Why It Matters: Flood fill is the algorithm in every raster graphics editor’s paint-bucket tool (Photoshop, GIMP, Figma). It counts islands in grid problems (a common interview problem), labels connected components in binary images (essential for document layout analysis and OCR), and fills enclosed regions in game maps. Production implementations use iterative BFS rather than recursive DFS to avoid stack overflow on large grids.

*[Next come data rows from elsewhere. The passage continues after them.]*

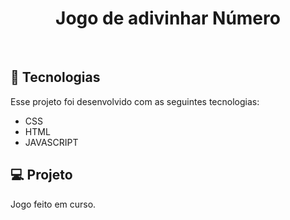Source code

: <h1 align="center"> Jogo de adivinhar Número </h1>
<br>

## 🚀 Tecnologias

Esse projeto foi desenvolvido com as seguintes tecnologias:

- CSS 
- HTML
- JAVASCRIPT

## 💻 Projeto

Jogo feito em curso.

Example 85: A* Search — Heuristic Pathfinding
A* combines Dijkstra’s guaranteed shortest path with a heuristic estimate to the goal, focusing the search toward the destination. It runs optimally when the heuristic never overestimates (admissible heuristic).
%% Color Palette: Blue #0173B2, Orange #DE8F05, Teal #029E73, Purple #CC78BC, Brown #CA9161
graph LR
A["Start Node<br/>f=g+h"] -->|pop min f| B["Open Set<br/>min-heap by f"]
B -->|explore neighbors| C["Update g-scores"]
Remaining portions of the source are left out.